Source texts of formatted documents

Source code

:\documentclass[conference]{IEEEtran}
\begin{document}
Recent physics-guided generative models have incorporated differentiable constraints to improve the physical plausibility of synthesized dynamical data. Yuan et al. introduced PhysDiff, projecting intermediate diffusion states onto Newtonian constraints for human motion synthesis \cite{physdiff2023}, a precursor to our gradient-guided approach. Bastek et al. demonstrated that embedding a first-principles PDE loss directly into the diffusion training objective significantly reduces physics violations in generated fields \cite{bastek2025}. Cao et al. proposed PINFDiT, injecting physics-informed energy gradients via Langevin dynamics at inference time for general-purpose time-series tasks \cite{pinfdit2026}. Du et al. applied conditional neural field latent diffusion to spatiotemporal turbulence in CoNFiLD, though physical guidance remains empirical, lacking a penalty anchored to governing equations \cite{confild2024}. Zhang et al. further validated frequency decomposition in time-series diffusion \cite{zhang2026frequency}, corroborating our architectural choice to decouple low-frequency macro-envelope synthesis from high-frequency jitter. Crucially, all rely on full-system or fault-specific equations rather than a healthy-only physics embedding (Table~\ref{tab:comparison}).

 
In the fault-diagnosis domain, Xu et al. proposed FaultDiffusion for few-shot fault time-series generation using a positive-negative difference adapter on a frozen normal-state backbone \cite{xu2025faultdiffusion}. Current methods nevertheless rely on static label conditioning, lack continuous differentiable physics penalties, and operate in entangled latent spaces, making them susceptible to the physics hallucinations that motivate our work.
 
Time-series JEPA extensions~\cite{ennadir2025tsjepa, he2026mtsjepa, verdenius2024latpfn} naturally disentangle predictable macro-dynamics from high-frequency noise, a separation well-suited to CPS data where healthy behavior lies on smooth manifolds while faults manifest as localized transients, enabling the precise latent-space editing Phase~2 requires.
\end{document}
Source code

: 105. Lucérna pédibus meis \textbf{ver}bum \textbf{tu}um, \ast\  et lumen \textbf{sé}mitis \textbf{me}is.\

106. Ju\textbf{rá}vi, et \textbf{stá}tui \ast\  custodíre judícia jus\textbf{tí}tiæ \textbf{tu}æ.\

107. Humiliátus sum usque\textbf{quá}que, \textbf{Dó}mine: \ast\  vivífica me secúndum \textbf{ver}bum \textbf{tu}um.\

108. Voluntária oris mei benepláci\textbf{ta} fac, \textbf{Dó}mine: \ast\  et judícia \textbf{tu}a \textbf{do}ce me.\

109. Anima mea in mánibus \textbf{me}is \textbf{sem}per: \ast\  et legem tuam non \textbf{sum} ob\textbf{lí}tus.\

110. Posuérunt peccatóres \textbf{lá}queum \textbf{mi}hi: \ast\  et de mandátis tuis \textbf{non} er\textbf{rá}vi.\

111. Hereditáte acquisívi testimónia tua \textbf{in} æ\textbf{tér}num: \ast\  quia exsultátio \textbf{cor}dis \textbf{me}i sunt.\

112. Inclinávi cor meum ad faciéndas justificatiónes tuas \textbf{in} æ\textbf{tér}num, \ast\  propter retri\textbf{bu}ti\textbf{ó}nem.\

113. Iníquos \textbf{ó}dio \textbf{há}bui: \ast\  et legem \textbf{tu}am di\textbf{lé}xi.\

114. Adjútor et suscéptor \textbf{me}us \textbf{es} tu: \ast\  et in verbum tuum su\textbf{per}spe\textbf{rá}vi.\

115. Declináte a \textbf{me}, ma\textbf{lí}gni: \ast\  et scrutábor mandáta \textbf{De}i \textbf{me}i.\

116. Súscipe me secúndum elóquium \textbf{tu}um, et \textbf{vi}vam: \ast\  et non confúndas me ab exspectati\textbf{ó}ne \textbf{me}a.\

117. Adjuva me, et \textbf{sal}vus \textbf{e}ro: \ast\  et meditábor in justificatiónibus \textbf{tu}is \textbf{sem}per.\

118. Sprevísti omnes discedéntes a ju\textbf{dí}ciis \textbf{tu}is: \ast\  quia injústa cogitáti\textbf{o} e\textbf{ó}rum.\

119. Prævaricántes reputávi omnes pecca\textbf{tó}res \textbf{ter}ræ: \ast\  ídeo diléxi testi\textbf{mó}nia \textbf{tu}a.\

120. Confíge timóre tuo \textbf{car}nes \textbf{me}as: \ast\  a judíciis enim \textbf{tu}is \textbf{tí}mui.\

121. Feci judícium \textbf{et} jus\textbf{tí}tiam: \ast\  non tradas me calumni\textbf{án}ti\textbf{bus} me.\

YOUR GOAL
Each and every record above needs writing out exactly.

EXPECTED ANSWER
Source code

:\documentclass[conference]{IEEEtran}
\begin{document}
Recent physics-guided generative models have incorporated differentiable constraints to improve the physical plausibility of synthesized dynamical data. Yuan et al. introduced PhysDiff, projecting intermediate diffusion states onto Newtonian constraints for human motion synthesis \cite{physdiff2023}, a precursor to our gradient-guided approach. Bastek et al. demonstrated that embedding a first-principles PDE loss directly into the diffusion training objective significantly reduces physics violations in generated fields \cite{bastek2025}. Cao et al. proposed PINFDiT, injecting physics-informed energy gradients via Langevin dynamics at inference time for general-purpose time-series tasks \cite{pinfdit2026}. Du et al. applied conditional neural field latent diffusion to spatiotemporal turbulence in CoNFiLD, though physical guidance remains empirical, lacking a penalty anchored to governing equations \cite{confild2024}. Zhang et al. further validated frequency decomposition in time-series diffusion \cite{zhang2026frequency}, corroborating our architectural choice to decouple low-frequency macro-envelope synthesis from high-frequency jitter. Crucially, all rely on full-system or fault-specific equations rather than a healthy-only physics embedding (Table~\ref{tab:comparison}).

 
In the fault-diagnosis domain, Xu et al. proposed FaultDiffusion for few-shot fault time-series generation using a positive-negative difference adapter on a frozen normal-state backbone \cite{xu2025faultdiffusion}. Current methods nevertheless rely on static label conditioning, lack continuous differentiable physics penalties, and operate in entangled latent spaces, making them susceptible to the physics hallucinations that motivate our work.
 
Time-series JEPA extensions~\cite{ennadir2025tsjepa, he2026mtsjepa, verdenius2024latpfn} naturally disentangle predictable macro-dynamics from high-frequency noise, a separation well-suited to CPS data where healthy behavior lies on smooth manifolds while faults manifest as localized transients, enabling the precise latent-space editing Phase~2 requires.
\end{document}
Source code

: 105. Lucérna pédibus meis \textbf{ver}bum \textbf{tu}um, \ast\  et lumen \textbf{sé}mitis \textbf{me}is.\

106. Ju\textbf{rá}vi, et \textbf{stá}tui \ast\  custodíre judícia jus\textbf{tí}tiæ \textbf{tu}æ.\

107. Humiliátus sum usque\textbf{quá}que, \textbf{Dó}mine: \ast\  vivífica me secúndum \textbf{ver}bum \textbf{tu}um.\

108. Voluntária oris mei benepláci\textbf{ta} fac, \textbf{Dó}mine: \ast\  et judícia \textbf{tu}a \textbf{do}ce me.\

109. Anima mea in mánibus \textbf{me}is \textbf{sem}per: \ast\  et legem tuam non \textbf{sum} ob\textbf{lí}tus.\

110. Posuérunt peccatóres \textbf{lá}queum \textbf{mi}hi: \ast\  et de mandátis tuis \textbf{non} er\textbf{rá}vi.\

111. Hereditáte acquisívi testimónia tua \textbf{in} æ\textbf{tér}num: \ast\  quia exsultátio \textbf{cor}dis \textbf{me}i sunt.\

112. Inclinávi cor meum ad faciéndas justificatiónes tuas \textbf{in} æ\textbf{tér}num, \ast\  propter retri\textbf{bu}ti\textbf{ó}nem.\

113. Iníquos \textbf{ó}dio \textbf{há}bui: \ast\  et legem \textbf{tu}am di\textbf{lé}xi.\

114. Adjútor et suscéptor \textbf{me}us \textbf{es} tu: \ast\  et in verbum tuum su\textbf{per}spe\textbf{rá}vi.\

115. Declináte a \textbf{me}, ma\textbf{lí}gni: \ast\  et scrutábor mandáta \textbf{De}i \textbf{me}i.\

116. Súscipe me secúndum elóquium \textbf{tu}um, et \textbf{vi}vam: \ast\  et non confúndas me ab exspectati\textbf{ó}ne \textbf{me}a.\

117. Adjuva me, et \textbf{sal}vus \textbf{e}ro: \ast\  et meditábor in justificatiónibus \textbf{tu}is \textbf{sem}per.\

118. Sprevísti omnes discedéntes a ju\textbf{dí}ciis \textbf{tu}is: \ast\  quia injústa cogitáti\textbf{o} e\textbf{ó}rum.\

119. Prævaricántes reputávi omnes pecca\textbf{tó}res \textbf{ter}ræ: \ast\  ídeo diléxi testi\textbf{mó}nia \textbf{tu}a.\

120. Confíge timóre tuo \textbf{car}nes \textbf{me}as: \ast\  a judíciis enim \textbf{tu}is \textbf{tí}mui.\

121. Feci judícium \textbf{et} jus\textbf{tí}tiam: \ast\  non tradas me calumni\textbf{án}ti\textbf{bus} me.\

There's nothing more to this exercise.